Worthwhile Reading
This summer I’ve been doing an internship with the Saint Paul Area Council of Churches as part of the Peace Studies major at CSB/SJU. My primary responsibility has been to create a blogging site as a part of their revamping effort for their website (the main website, linked above, has not yet changed to the new website design the blog mimics). The council’s executive director, Patricia Lull, posted as her inaugural blog post a pledge regarding what she’ll be posting on the site. This is a pledge I feel that I should try and hold to myself for my posts to this blog. You’ll see in the comment I left on her post my feeling that all bloggers should hold themselves to some form of this pledge. From Patricia’s post:
Before I hit “post”, I’ll step back and ponder whether my words deserve your time as readers. If I reckon they do not, I’ll pause and “hold that thought” until it matures into something more fully formed.

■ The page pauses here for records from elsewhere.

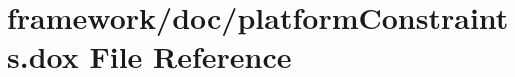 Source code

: \hypertarget{platform_constraints_8dox}{}\section{framework/doc/platform\+Constraints.dox File Reference}
\label{platform_constraints_8dox}
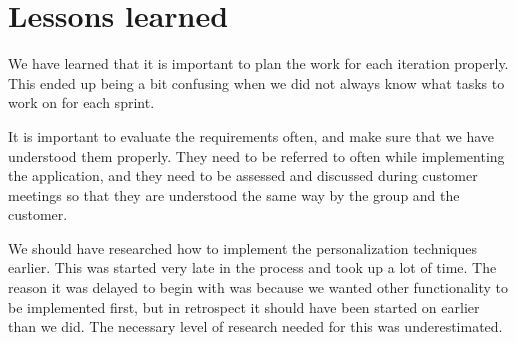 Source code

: \section{Lessons learned}

We have learned that it is important to plan the work for each iteration properly. This ended up being a bit confusing when we did not always know what tasks to work on for each sprint.\newline

It is important to evaluate the requirements often, and make sure that we have understood them properly. They need to be referred to often while implementing the application, and they need to be assessed and discussed during customer meetings so that they are understood the same way by the group and the customer.\newline

We should have researched how to implement the personalization techniques earlier. This was started very late in the process and took up a lot of time. The reason it was delayed to begin with was because we wanted other functionality to be implemented first, but in retrospect it should have been started on earlier than we did. The necessary level of research needed for this was underestimated.

\cleardoublepage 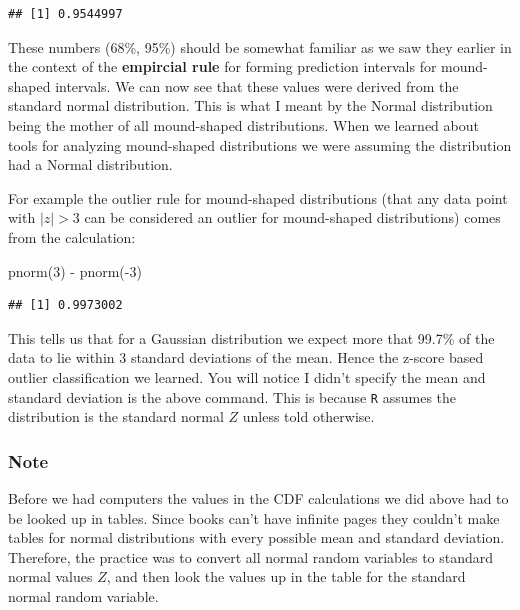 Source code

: \documentclass[
]{book}
\newenvironment{Shaded}{\begin{snugshade}}{\end{snugshade}}
\newcommand{\DecValTok}[1]{\textcolor[rgb]{0.00,0.00,0.81}{#1}}
\newcommand{\FunctionTok}[1]{\textcolor[rgb]{0.00,0.00,0.00}{#1}}
\newcommand{\NormalTok}[1]{#1}
\newcommand{\SpecialCharTok}[1]{\textcolor[rgb]{0.00,0.00,0.00}{#1}}
\theoremstyle{definition}
\theoremstyle{definition}
\theoremstyle{definition}
\theoremstyle{definition}
\theoremstyle{remark}
\begin{document}
\begin{verbatim}
## [1] 0.9544997
\end{verbatim}

These numbers (68\%, 95\%) should be somewhat familiar as we saw they earlier in the context of the \textbf{empircial rule} for forming prediction intervals for mound-shaped intervals. We can now see that these values were derived from the standard normal distribution. This is what I meant by the Normal distribution being the mother of all mound-shaped distributions. When we learned about tools for analyzing mound-shaped distributions we were assuming the distribution had a Normal distribution.

For example the outlier rule for mound-shaped distributions (that any data point with \(|z|>3\) can be considered an outlier for mound-shaped distributions) comes from the calculation:

\begin{Shaded}
\begin{Highlighting}[]
\FunctionTok{pnorm}\NormalTok{(}\DecValTok{3}\NormalTok{) }\SpecialCharTok{{-}} \FunctionTok{pnorm}\NormalTok{(}\SpecialCharTok{{-}}\DecValTok{3}\NormalTok{)}
\end{Highlighting}
\end{Shaded}

\begin{verbatim}
## [1] 0.9973002
\end{verbatim}

This tells us that for a Gaussian distribution we expect more that 99.7\% of the data to lie within 3 standard deviations of the mean. Hence the z-score based outlier classification we learned. You will notice I didn't specify the mean and standard deviation is the above command. This is because \texttt{R} assumes the distribution is the standard normal \(Z\) unless told otherwise.

\hypertarget{note}{%
\subsubsection{Note}\label{note}}

Before we had computers the values in the CDF calculations we did above had to be looked up in tables. Since books can't have infinite pages they couldn't make tables for normal distributions with every possible mean and standard deviation. Therefore, the practice was to convert all normal random variables to standard normal values \(Z\), and then look the values up in the table for the standard normal random variable.
\end{document}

Patricia further holds anyone who chooses to comment on her posts to the same pledge:
And if you comment on something I’ve written I’ll receive your words with similar integrity, imagining that you, too, have thought well about what you want to say through this exchange.
Though every post I put here may not have quite that level of integrity (and it is a given that posts written even half a decade ago weren’t held to this), I hope that most of my blog posts do match this at least 80%. Hey, at least it is a good excuse for how little I’ve posted here, save for academic work during the semesters, recently.
In a nutshell, I hope that what is posted here ends up being worthwhile for you to have read, and that if you choose to comment on any post that what you add to the discussion is worthwhile for both me and other readers to read. Us humans don’t have that long on this Earth in retrospect, so all we do, including what we read, ought to be worthwhile.